Notably, the FTC also made it evident that companies should obtain express consumer consent before sharing sensitive health information and be clear and accurate about whether HIPAA applies, noting that touting HIPAA compliance, seals, or certifications may deceive consumers (especially since only OCR may determine whether an entity is in fact HIPAA compliant).
Overall tracking technology considerations
Considering the Agencies’ guidance and enforcement, all entities that collect IHI (including PHI) should consider taking the following steps:
-
Perform data mapping to understand the data collected from patients/consumers and identify the purposes for which it is used and shared, taking into account what health information could be inferred by the data collected, not just the data itself;
-
Identify what privacy and security laws apply to the IHI collected and be clear about which laws apply in public-facing statements, keeping in mind that different privacy laws could apply to different lines of business;
-
Avoid making “HIPAA compliant” type claims and using misleading HIPAA seals and logos in public-facing documents;
-
Compare current use and sharing of IHI with statements made to the public regarding such use and sharing, and address any inaccuracies;
-
If IHI is shared with tracking technology vendors, confirm that all legally required authorizations and consents were obtained (e.g., consent or authorization for marketing) and necessary agreements are in place (for example, business associate agreements if PHI is involved); and
-
Contact counsel if it is determined that prior use and disclosure of IHI could have resulted in an unauthorized use or disclosure.
-
Proposed Privacy Rule: “Reproductive Health Care”
In April 2023, OCR proposed the “HIPAA Privacy Rule to Support Reproductive Health Care Privacy” (Proposed Rule), which aims to protect patient–provider confidentiality and prevent private medical records from being used against people for merely seeking, obtaining, providing, or facilitating lawful reproductive healthcare.[13] Among other things, the Proposed Rule would prohibit Regulated Entities from:
-
“using or disclosing PHI where the PHI would be used for a criminal, civil, or administrative investigation into or proceeding against any person in connection with seeking, obtaining, providing, or facilitating lawful reproductive health care, or
-
“identifying any person for the purpose of initiating such an investigation or proceeding . . .” (referred to as “prohibited purposes”).
This new prohibition would apply when the investigation or proceeding relates to care that is provided outside of the state where the investigation or proceeding is authorized and is lawful in the state where the care was provided. Additionally, OCR proposed that third-party reproductive health information requests be accompanied by an attestation stating that the information will not be used for prohibited purposes.

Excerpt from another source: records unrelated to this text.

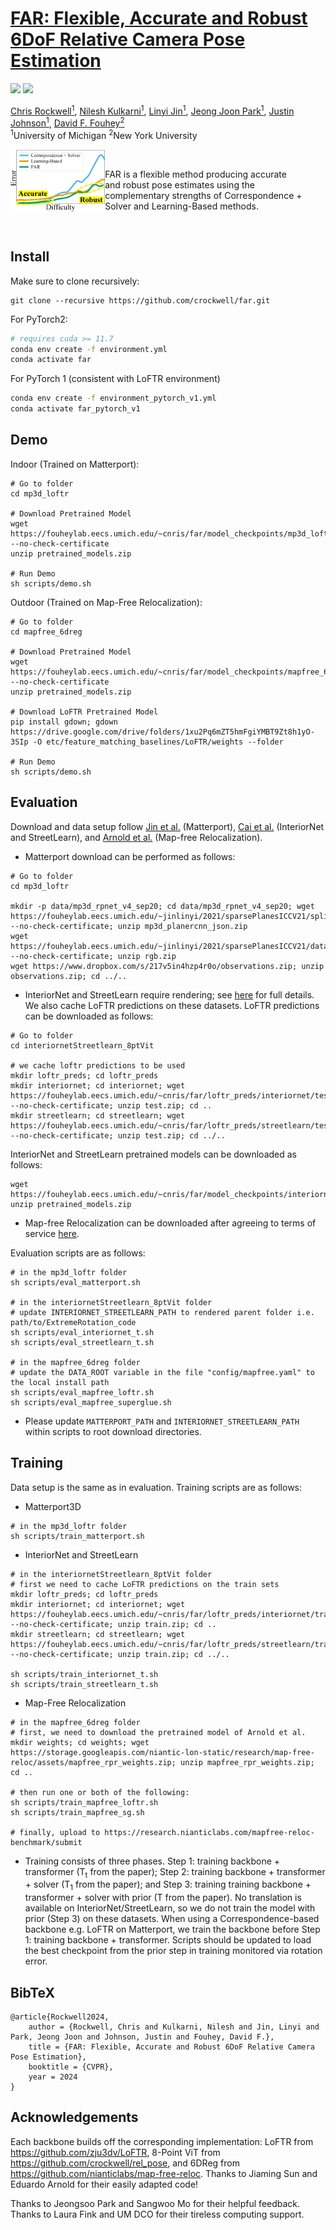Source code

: # [FAR: Flexible, Accurate and Robust 6DoF Relative Camera Pose Estimation](https://arxiv.org/abs/2403.03221)

<a href="https://crockwell.github.io/far/"><img src="https://img.shields.io/static/v1?label=Project&message=Website&color=red" height=20.5></a> 
<a href="https://arxiv.org/abs/2403.03221"><img src="https://img.shields.io/badge/arXiv-2403.03221-b31b1b.svg" height=20.5></a>

[Chris Rockwell<sup>1</sup>](https://crockwell.github.io), [Nilesh Kulkarni<sup>1</sup>](https://nileshkulkarni.github.io/), [Linyi Jin<sup>1</sup>](https://jinlinyi.github.io/), 
[Jeong Joon Park<sup>1</sup>](https://jjparkcv.github.io/), [Justin Johnson<sup>1</sup>](https://web.eecs.umich.edu/~justincj), [David F. Fouhey<sup>2</sup>](https://cs.nyu.edu/~fouhey/) \
<sup>1</sup>University of Michigan <sup>2</sup>New York University

<img src="far_thumbnail.png" align="left" alt="drawing" width="30%">

<br />

FAR is a flexible method producing accurate \
and robust pose estimates using the \
complementary strengths of Correspondence + \
Solver and Learning-Based methods.

<br />

## Install

Make sure to clone recursively: 
```
git clone --recursive https://github.com/crockwell/far.git
```

For PyTorch2:
```sh
# requires cuda >= 11.7
conda env create -f environment.yml
conda activate far
```

For PyTorch 1 (consistent with LoFTR environment)
```sh
conda env create -f environment_pytorch_v1.yml
conda activate far_pytorch_v1
```

## Demo

Indoor (Trained on Matterport): 

```
# Go to folder
cd mp3d_loftr

# Download Pretrained Model
wget https://fouheylab.eecs.umich.edu/~cnris/far/model_checkpoints/mp3d_loftr/pretrained_models.zip --no-check-certificate
unzip pretrained_models.zip

# Run Demo
sh scripts/demo.sh
```

Outdoor (Trained on Map-Free Relocalization): 
```
# Go to folder
cd mapfree_6dreg

# Download Pretrained Model
wget https://fouheylab.eecs.umich.edu/~cnris/far/model_checkpoints/mapfree_6dreg/pretrained_models.zip --no-check-certificate
unzip pretrained_models.zip

# Download LoFTR Pretrained Model
pip install gdown; gdown https://drive.google.com/drive/folders/1xu2Pq6mZT5hmFgiYMBT9Zt8h1yO-3SIp -O etc/feature_matching_baselines/LoFTR/weights --folder

# Run Demo
sh scripts/demo.sh
```

## Evaluation

Download and data setup follow [Jin et al.](https://github.com/jinlinyi/SparsePlanes/blob/main/docs/data.md) (Matterport), [Cai et al.](https://github.com/RuojinCai/ExtremeRotation_code) 
(InteriorNet and StreetLearn), and [Arnold et al.](https://github.com/nianticlabs/map-free-reloc) (Map-free Relocalization).
- Matterport download can be performed as follows:
```
# Go to folder
cd mp3d_loftr

mkdir -p data/mp3d_rpnet_v4_sep20; cd data/mp3d_rpnet_v4_sep20; wget https://fouheylab.eecs.umich.edu/~jinlinyi/2021/sparsePlanesICCV21/split/mp3d_planercnn_json.zip --no-check-certificate; unzip mp3d_planercnn_json.zip
wget https://fouheylab.eecs.umich.edu/~jinlinyi/2021/sparsePlanesICCV21/data/rgb.zip --no-check-certificate; unzip rgb.zip
wget https://www.dropbox.com/s/217v5in4hzp4r0o/observations.zip; unzip observations.zip; cd ../..
```
- InteriorNet and StreetLearn require rendering; see [here](https://github.com/RuojinCai/ExtremeRotation_code#dataset) for full details.
We also cache LoFTR predictions on these datasets. LoFTR predictions can be downloaded as follows:
```
# Go to folder
cd interiornetStreetlearn_8ptVit

# we cache loftr predictions to be used
mkdir loftr_preds; cd loftr_preds
mkdir interiornet; cd interiornet; wget https://fouheylab.eecs.umich.edu/~cnris/far/loftr_preds/interiornet/test.zip --no-check-certificate; unzip test.zip; cd ..
mkdir streetlearn; cd streetlearn; wget https://fouheylab.eecs.umich.edu/~cnris/far/loftr_preds/streetlearn/test.zip --no-check-certificate; unzip test.zip; cd ../..
```
InteriorNet and StreetLearn pretrained models can be downloaded as follows:
```
wget https://fouheylab.eecs.umich.edu/~cnris/far/model_checkpoints/interiornetStreetlearn_8ptVit/pretrained_models.zip
unzip pretrained_models.zip
```
- Map-free Relocalization can be downloaded after agreeing to terms of service [here](https://research.nianticlabs.com/mapfree-reloc-benchmark/dataset).

Evaluation scripts are as follows:
```
# in the mp3d_loftr folder
sh scripts/eval_matterport.sh

# in the interiornetStreetlearn_8ptVit folder
# update INTERIORNET_STREETLEARN_PATH to rendered parent folder i.e. path/to/ExtremeRotation_code
sh scripts/eval_interiornet_t.sh
sh scripts/eval_streetlearn_t.sh

# in the mapfree_6dreg folder
# update the DATA_ROOT variable in the file "config/mapfree.yaml" to the local install path
sh scripts/eval_mapfree_loftr.sh
sh scripts/eval_mapfree_superglue.sh
```

- Please update `MATTERPORT_PATH` and `INTERIORNET_STREETLEARN_PATH` within scripts to root download directories.

## Training

Data setup is the same as in evaluation. Training scripts are as follows:
- Matterport3D
```
# in the mp3d_loftr folder
sh scripts/train_matterport.sh
```
- InteriorNet and StreetLearn
```
# in the interiornetStreetlearn_8ptVit folder
# first we need to cache LoFTR predictions on the train sets
mkdir loftr_preds; cd loftr_preds
mkdir interiornet; cd interiornet; wget https://fouheylab.eecs.umich.edu/~cnris/far/loftr_preds/interiornet/train.zip --no-check-certificate; unzip train.zip; cd ..
mkdir streetlearn; cd streetlearn; wget https://fouheylab.eecs.umich.edu/~cnris/far/loftr_preds/streetlearn/train.zip --no-check-certificate; unzip train.zip; cd ../..

sh scripts/train_interiornet_t.sh
sh scripts/train_streetlearn_t.sh
```
- Map-Free Relocalization
```
# in the mapfree_6dreg folder
# first, we need to download the pretrained model of Arnold et al.
mkdir weights; cd weights; wget https://storage.googleapis.com/niantic-lon-static/research/map-free-reloc/assets/mapfree_rpr_weights.zip; unzip mapfree_rpr_weights.zip; cd ..

# then run one or both of the following:
sh scripts/train_mapfree_loftr.sh
sh scripts/train_mapfree_sg.sh

# finally, upload to https://research.nianticlabs.com/mapfree-reloc-benchmark/submit
```
- Training consists of three phases. Step 1: training backbone + transformer (T<sub>t</sub> from the paper); Step 2: training backbone + transformer + solver (T<sub>1</sub> from the paper);
and Step 3: training training backbone + transformer + solver with prior (T from the paper). No translation is available on InteriorNet/StreetLearn, so we do not train the model with prior (Step 3) on these datasets.
When using a Correspondence-based backbone e.g. LoFTR on Matterport, we train the backbone before Step 1: training backbone + transformer.
Scripts should be updated to load the best checkpoint from the prior step in training monitored via rotation error.

## BibTeX

```
@article{Rockwell2024,
    author = {Rockwell, Chris and Kulkarni, Nilesh and Jin, Linyi and Park, Jeong Joon and Johnson, Justin and Fouhey, David F.},
    title = {FAR: Flexible, Accurate and Robust 6DoF Relative Camera Pose Estimation},
    booktitle = {CVPR},
    year = 2024
}
```

## Acknowledgements

Each backbone builds off the corresponding implementation: LoFTR from https://github.com/zju3dv/LoFTR, 8-Point ViT from https://github.com/crockwell/rel_pose, and 6DReg from https://github.com/nianticlabs/map-free-reloc.
Thanks to Jiaming Sun and Eduardo Arnold for their easily adapted code!

Thanks to Jeongsoo Park and Sangwoo Mo for
their helpful feedback. Thanks to Laura Fink and
UM DCO for their tireless computing support.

The Proposed Rule would not create a blanket prohibition on disclosure of reproductive health PHI. Instead, it focuses on the purpose of the disclosure or the use of such reproductive health PHI, as opposed to the type of PHI requested or the type of Regulated Entity that receives the request. OCR notes that the Proposed Rule is constructed this way to prevent slowing or limiting providers from coordinating care.

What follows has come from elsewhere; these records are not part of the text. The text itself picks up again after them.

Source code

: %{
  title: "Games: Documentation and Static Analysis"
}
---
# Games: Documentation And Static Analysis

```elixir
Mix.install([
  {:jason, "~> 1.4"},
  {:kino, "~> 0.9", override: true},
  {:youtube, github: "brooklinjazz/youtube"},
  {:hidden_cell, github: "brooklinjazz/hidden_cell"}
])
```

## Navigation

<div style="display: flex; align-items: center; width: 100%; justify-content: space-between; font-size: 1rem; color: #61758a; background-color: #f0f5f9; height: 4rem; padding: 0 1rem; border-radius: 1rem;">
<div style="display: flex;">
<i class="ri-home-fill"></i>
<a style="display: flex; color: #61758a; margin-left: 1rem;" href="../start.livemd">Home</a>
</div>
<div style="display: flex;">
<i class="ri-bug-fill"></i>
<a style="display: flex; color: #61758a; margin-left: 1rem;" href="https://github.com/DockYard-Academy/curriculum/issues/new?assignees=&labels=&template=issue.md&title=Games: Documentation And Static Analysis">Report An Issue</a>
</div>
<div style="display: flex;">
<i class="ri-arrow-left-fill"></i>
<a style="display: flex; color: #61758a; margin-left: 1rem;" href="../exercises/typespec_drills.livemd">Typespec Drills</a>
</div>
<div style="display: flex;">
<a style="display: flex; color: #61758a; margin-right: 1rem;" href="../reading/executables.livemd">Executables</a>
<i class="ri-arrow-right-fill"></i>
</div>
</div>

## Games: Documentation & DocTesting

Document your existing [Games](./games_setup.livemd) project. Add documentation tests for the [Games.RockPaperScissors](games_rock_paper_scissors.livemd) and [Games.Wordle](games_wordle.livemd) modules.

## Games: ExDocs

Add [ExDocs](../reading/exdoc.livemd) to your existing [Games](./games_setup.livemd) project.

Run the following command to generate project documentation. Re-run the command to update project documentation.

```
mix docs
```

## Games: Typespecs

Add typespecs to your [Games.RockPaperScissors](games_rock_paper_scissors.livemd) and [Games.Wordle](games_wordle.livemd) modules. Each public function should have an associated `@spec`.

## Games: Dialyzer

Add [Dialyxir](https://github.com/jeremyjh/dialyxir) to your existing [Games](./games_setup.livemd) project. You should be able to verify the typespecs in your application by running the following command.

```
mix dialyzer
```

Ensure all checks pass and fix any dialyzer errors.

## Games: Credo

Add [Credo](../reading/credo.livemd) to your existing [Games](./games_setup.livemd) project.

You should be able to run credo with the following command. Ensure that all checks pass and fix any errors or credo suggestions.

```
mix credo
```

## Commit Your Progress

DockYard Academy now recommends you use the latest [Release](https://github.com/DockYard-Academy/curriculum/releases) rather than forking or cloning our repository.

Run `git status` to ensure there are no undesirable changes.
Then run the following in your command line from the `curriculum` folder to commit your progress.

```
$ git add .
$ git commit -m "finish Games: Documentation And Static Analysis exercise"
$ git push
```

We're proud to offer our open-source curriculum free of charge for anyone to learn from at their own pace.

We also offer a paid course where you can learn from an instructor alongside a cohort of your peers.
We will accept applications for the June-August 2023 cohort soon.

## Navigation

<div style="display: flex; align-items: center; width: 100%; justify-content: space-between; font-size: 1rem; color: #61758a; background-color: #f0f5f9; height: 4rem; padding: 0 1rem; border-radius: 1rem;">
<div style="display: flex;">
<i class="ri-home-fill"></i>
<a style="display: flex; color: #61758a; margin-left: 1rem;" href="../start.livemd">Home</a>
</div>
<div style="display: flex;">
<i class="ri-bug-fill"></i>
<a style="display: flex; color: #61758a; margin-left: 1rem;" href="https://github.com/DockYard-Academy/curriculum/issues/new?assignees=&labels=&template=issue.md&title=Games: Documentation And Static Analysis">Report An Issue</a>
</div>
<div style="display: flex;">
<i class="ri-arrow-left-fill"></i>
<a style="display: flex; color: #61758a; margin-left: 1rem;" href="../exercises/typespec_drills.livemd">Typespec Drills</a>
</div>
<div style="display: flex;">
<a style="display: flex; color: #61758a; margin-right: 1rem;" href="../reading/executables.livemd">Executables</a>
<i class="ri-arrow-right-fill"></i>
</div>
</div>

The Proposed Rule, if finalized, would create a new category of PHI subject to special protections; therefore, Regulated Entities should begin considering what additional policies, procedures, and safeguards might be necessary for compliance, keeping in mind that, if finalized, the rule would apply to information that is clearly considered reproductive health information and (according to the Bulletin) inferences that relate to reproductive health.